What is that old Chekhov adage? That if a barn is introduced at the beginning of the season, full of zombies, that barn will burn down at the end of the season, full of zombies? Well, so much for the watch-system they had going last week: a massive herd, which was somehow explained in the cold open managed to have lumbered from Atlanta all the way through the enchanted forest (and the forcefield moat of quicksand!) and come up on the magical farm of unlimited electricity and hot water and food to dole out misery. Surprisingly Glenn and Daryl: Tracker Xtreme, were also in the woods and completely missed all signs of the horde. Even little Carl, who somehow sensed Shane's zombie-ness before he stood up last week, raising the gun seemingly at his own pops, didn't hear or see the thousands of walkers until they were literally meters away.

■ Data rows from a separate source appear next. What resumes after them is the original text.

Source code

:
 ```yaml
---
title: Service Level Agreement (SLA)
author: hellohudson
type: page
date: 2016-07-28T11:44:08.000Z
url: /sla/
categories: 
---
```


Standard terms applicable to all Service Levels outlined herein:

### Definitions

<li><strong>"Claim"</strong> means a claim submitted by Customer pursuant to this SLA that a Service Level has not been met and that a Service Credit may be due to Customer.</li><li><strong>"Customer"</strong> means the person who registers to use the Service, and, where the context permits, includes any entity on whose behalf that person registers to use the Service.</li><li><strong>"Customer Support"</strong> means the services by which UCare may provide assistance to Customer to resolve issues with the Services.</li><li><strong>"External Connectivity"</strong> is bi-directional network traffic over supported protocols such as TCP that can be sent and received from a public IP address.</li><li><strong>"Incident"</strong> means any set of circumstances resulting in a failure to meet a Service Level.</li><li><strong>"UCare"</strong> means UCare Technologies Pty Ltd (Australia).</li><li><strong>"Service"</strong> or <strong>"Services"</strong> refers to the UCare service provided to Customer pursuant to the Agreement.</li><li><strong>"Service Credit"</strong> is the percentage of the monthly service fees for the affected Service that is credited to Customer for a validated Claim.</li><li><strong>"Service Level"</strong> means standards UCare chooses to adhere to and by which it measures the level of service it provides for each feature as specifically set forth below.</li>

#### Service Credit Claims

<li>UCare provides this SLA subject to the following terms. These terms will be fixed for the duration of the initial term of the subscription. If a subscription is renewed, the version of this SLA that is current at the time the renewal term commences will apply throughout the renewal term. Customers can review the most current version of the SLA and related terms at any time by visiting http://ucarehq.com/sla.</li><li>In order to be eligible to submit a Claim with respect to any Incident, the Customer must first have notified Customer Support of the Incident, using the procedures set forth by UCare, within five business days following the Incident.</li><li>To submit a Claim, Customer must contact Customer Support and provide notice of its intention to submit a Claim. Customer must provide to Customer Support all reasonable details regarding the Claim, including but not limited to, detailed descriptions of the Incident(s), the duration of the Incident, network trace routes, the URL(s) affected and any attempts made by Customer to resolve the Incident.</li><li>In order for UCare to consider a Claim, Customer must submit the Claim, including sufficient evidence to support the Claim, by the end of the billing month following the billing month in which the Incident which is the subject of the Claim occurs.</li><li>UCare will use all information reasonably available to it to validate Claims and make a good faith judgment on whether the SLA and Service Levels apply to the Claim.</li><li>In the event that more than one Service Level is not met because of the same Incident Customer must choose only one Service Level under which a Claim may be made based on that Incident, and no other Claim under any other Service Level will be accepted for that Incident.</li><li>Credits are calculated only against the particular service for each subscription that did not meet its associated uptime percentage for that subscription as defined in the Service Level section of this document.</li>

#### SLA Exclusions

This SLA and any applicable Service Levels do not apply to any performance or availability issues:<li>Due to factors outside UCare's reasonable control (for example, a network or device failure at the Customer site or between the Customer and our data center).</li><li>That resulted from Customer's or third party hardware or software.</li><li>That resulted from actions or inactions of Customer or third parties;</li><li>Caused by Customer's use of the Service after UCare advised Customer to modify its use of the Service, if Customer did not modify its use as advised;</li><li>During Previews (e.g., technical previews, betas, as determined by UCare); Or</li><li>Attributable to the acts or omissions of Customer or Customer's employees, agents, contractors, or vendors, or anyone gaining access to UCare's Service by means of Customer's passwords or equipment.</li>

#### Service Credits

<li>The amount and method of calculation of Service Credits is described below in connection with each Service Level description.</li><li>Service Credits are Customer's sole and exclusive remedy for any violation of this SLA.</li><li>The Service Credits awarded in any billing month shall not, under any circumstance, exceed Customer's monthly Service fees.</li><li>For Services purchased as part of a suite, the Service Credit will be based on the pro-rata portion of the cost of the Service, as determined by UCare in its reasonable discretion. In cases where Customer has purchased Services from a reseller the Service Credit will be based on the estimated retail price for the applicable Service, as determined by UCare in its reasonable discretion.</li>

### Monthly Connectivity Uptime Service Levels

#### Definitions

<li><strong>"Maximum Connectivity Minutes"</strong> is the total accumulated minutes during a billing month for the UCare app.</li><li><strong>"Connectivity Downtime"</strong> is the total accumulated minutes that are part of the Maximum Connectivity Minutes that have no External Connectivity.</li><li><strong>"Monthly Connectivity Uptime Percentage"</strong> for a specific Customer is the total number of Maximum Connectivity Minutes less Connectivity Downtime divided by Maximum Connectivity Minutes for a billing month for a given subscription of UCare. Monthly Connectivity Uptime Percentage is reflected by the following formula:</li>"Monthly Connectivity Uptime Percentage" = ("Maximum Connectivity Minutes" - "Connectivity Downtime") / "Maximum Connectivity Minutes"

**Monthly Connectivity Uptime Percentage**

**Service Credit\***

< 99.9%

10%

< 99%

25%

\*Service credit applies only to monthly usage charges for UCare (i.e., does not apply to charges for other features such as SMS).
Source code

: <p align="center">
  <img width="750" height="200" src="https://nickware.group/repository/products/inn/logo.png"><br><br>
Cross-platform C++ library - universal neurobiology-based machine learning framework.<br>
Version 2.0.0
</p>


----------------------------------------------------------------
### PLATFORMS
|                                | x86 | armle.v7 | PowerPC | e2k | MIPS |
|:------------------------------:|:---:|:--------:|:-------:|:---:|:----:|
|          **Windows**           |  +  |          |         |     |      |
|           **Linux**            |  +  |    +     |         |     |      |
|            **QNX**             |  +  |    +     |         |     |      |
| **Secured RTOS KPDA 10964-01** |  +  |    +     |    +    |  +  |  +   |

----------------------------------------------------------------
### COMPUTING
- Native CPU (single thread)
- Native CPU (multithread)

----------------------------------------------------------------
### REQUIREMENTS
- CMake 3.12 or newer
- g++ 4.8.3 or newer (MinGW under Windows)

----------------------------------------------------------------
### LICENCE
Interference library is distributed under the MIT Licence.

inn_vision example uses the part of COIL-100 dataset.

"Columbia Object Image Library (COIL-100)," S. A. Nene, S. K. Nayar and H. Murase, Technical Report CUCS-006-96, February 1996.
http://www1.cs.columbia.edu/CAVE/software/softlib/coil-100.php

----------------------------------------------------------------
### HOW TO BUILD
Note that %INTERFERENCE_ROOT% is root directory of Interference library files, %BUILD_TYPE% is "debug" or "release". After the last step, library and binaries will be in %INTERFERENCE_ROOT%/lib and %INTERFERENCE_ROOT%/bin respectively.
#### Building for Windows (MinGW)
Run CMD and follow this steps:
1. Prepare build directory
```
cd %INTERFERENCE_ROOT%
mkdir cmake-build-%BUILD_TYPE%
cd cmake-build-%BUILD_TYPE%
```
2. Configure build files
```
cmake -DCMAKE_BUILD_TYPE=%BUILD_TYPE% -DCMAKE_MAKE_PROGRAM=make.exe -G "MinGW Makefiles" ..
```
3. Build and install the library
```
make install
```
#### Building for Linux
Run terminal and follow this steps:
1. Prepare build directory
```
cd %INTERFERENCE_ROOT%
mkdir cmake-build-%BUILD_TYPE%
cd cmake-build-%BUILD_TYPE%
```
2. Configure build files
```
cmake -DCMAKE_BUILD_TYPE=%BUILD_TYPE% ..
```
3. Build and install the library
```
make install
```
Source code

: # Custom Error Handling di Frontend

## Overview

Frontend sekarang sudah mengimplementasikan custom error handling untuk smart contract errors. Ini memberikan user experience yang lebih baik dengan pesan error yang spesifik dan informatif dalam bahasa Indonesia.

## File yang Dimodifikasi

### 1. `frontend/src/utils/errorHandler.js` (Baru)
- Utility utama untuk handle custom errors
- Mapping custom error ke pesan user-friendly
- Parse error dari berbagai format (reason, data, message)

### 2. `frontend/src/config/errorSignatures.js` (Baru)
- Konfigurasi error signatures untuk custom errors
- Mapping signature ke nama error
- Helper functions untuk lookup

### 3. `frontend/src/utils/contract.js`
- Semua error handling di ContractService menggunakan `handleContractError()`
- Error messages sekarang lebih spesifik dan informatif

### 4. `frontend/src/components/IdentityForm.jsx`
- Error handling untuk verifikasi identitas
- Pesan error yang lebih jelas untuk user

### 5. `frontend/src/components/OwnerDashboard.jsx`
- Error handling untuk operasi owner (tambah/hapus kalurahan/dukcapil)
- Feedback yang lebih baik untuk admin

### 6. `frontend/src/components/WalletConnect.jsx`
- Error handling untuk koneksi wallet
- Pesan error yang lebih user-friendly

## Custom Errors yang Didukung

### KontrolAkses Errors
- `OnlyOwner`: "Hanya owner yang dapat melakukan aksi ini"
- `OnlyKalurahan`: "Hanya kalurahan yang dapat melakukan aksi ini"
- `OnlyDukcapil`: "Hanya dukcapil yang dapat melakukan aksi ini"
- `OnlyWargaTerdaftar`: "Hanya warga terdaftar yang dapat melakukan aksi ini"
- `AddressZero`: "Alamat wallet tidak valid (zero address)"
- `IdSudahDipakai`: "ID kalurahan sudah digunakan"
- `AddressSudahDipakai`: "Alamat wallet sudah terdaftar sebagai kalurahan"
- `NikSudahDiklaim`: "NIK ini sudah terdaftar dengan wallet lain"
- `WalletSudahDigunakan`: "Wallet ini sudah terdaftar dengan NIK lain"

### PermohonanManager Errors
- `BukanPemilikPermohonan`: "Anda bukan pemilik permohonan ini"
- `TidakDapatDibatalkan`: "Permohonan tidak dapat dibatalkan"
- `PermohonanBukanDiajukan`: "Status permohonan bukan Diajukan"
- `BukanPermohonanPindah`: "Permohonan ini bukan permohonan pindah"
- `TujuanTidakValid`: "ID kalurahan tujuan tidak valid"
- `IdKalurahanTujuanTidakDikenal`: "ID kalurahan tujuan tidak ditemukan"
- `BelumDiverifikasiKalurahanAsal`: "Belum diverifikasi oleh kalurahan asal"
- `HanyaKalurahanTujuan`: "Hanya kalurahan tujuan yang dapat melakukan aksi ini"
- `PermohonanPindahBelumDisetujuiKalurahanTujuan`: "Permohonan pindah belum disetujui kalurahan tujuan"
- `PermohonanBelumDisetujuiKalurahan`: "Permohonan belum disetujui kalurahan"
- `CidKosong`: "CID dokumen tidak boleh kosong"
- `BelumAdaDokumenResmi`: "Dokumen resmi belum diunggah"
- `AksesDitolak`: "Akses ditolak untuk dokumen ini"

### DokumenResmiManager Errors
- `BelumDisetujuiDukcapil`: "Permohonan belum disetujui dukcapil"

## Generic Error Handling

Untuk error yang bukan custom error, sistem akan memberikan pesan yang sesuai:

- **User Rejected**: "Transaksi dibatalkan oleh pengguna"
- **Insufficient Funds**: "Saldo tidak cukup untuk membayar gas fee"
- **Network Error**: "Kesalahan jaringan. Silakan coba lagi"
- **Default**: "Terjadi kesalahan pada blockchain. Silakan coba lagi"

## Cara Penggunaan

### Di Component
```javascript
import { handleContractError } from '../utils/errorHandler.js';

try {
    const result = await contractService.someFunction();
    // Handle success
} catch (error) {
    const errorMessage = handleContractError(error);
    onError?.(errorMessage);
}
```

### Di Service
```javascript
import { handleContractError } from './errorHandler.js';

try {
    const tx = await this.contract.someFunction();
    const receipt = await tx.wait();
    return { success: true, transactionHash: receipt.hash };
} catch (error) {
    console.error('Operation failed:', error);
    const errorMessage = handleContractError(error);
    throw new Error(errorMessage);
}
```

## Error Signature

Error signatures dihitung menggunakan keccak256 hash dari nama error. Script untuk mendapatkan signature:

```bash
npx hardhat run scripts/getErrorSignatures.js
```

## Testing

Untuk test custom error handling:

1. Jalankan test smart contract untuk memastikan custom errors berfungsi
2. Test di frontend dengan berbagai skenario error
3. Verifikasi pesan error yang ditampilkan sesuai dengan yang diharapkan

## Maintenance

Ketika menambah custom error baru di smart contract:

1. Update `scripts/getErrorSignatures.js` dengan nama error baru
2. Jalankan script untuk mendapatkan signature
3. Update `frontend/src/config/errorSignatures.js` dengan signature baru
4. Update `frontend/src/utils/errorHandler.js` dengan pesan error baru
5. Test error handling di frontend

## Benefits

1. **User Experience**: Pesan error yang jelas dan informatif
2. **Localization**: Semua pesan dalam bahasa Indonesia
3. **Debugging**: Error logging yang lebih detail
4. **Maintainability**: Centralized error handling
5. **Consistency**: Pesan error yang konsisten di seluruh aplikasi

I am going to start sneaking up on people, lurching behind them breathing like a pneumonia patient who has just been punched in the face, and see if I can get close enough to steal their wallets before they notice me. According to The Walking Dead, I should be an Artful Dodger in no time.
But hey, quibbles aside, this episode, the last until fall was kinda solid. I mean it's a pretty decent zombie show if all of our loveable characters are in such immediate danger that they don't have a chance to see who is best at arguing.
They lost two extras I was sort of convinced were actually ghosts based on the lack of any interaction with other characters. And those deaths were nice and gruesome. Who knew you could live and scream so long as your jugular and innards were being noshed on by the undead? The more you know!
I really loved Andrea's story line. She seemed to drum up all the fears surrounding the zombie apocalypse: abandonment, the never-ending and unrelenting chase, exhaustion, desperation, hopelessness. The tension in all of her scenes was perfectly executed. My palms were itching watching her.
And then there was T-Dog! T-Dog got a bunch of lines again! Hur-ray! And he didn't get killed! They (the writers) had best be dealing with their race issues next season. Aside from giving ol' T-Dog some character development, maybe another Black character? Some more Black zombies at least? Georgia has a pretty major Black population, it's ridiculous to ignore that.
Lori is obviously the worst. I hate that, I do. Not that I am against lady villains but I hate that every week she's a different kind of villain. She's been the Lady MacBeth (I still don't get that, though, Shane was dangerous!), the temptress, the bad mother, the bad driver, the 1950s Stepford Wife, and now she's, what? Fucking upset that Rick killed Shane? Sheeeeeeeeeeeeeeee-iiiit. Granted Rick needs to work on his story telling skills (JUST SAY THE WORDS SELF-DEFENSE, RICK) but, come on (bonus points if you read that in Gob's voice)! She's a villain but she's always some variation of female stereotype villain. What's next? She gonna cast a spell on Maggie? Seduce Hershel? Kill Carl? YES! LET THAT BE IT! God, if there is one thing I fucking love it's those SVU story lines involving Munchausens! That would be perfect on TWD !!!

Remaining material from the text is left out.